[[ RECORD SET open ]]

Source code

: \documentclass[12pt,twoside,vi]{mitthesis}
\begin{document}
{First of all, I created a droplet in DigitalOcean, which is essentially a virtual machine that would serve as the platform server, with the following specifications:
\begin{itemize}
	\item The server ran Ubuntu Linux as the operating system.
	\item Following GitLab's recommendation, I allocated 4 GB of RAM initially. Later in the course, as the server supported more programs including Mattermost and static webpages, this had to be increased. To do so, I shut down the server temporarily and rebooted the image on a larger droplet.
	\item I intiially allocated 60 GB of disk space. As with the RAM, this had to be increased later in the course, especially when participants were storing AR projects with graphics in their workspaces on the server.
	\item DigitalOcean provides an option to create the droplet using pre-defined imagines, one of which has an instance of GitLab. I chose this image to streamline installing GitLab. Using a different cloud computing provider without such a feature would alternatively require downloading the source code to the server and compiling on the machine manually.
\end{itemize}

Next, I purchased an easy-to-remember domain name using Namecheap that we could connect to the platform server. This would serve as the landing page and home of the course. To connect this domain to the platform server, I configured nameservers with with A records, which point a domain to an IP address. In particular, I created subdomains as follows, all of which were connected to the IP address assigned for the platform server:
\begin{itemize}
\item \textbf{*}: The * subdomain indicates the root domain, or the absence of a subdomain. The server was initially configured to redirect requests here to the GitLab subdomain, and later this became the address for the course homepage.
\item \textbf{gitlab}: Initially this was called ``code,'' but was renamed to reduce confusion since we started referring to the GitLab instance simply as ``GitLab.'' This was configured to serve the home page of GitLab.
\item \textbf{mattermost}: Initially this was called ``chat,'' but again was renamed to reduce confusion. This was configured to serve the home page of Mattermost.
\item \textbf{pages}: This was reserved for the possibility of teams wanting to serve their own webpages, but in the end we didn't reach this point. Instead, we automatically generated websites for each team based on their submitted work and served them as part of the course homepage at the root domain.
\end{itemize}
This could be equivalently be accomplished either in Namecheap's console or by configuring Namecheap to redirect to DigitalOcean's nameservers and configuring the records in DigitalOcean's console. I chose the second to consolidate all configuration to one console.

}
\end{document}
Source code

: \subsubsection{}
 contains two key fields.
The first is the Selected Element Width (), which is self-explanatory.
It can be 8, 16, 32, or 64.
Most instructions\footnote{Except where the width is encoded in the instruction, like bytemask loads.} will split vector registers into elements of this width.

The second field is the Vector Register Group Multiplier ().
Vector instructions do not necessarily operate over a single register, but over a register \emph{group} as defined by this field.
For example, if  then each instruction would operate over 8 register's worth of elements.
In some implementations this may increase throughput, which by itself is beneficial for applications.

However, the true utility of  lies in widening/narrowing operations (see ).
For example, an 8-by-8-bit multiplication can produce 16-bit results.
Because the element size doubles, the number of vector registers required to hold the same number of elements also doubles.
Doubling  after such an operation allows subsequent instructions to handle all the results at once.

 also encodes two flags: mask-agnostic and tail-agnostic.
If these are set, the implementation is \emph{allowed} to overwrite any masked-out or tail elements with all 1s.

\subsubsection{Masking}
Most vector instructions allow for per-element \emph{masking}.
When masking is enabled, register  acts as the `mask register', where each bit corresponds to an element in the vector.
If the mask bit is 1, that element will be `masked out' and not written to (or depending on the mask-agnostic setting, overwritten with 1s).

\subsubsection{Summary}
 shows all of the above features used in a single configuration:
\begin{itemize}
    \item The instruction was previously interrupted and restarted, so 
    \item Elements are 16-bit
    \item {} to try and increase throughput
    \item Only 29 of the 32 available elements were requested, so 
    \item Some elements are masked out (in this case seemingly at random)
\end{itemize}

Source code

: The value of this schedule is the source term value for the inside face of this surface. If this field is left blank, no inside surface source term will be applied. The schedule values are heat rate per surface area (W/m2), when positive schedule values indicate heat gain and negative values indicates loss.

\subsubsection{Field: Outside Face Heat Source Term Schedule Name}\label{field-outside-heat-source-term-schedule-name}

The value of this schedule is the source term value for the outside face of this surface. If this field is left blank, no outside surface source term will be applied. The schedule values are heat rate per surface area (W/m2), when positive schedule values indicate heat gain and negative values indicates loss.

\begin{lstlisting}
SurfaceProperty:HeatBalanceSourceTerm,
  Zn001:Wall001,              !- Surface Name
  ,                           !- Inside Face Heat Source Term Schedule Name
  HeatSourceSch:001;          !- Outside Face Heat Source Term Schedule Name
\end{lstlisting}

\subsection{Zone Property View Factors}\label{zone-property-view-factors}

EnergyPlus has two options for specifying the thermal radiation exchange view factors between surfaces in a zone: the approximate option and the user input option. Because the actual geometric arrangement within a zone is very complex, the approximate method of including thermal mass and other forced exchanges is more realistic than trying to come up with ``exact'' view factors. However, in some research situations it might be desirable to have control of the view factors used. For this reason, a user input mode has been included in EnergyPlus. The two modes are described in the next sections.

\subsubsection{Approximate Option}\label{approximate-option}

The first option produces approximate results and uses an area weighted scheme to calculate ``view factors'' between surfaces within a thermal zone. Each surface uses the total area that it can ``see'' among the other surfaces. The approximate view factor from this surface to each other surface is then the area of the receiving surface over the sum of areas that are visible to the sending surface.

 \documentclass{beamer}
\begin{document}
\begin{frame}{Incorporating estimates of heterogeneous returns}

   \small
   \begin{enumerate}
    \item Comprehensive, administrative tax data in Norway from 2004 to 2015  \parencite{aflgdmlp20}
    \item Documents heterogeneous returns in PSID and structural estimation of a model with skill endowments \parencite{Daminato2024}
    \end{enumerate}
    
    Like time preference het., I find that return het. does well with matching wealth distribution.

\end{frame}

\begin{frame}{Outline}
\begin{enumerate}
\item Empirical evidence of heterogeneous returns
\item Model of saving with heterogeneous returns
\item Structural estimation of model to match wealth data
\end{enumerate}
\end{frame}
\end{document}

[[ RECORD SET closed ]]

Look back at the data above. Transcribe exactly the lines starting at the line that contains "page of Mattermost." and ending at the line that contains "For example, if".

### ANSWER:
\item \textbf{mattermost}: Initially this was called ``chat,'' but again was renamed to reduce confusion. This was configured to serve the home page of Mattermost.
\item \textbf{pages}: This was reserved for the possibility of teams wanting to serve their own webpages, but in the end we didn't reach this point. Instead, we automatically generated websites for each team based on their submitted work and served them as part of the course homepage at the root domain.
\end{itemize}
This could be equivalently be accomplished either in Namecheap's console or by configuring Namecheap to redirect to DigitalOcean's nameservers and configuring the records in DigitalOcean's console. I chose the second to consolidate all configuration to one console.

}
\end{document}
Source code

: \subsubsection{}
 contains two key fields.
The first is the Selected Element Width (), which is self-explanatory.
It can be 8, 16, 32, or 64.
Most instructions\footnote{Except where the width is encoded in the instruction, like bytemask loads.} will split vector registers into elements of this width.

The second field is the Vector Register Group Multiplier ().
Vector instructions do not necessarily operate over a single register, but over a register \emph{group} as defined by this field.
For example, if  then each instruction would operate over 8 register's worth of elements.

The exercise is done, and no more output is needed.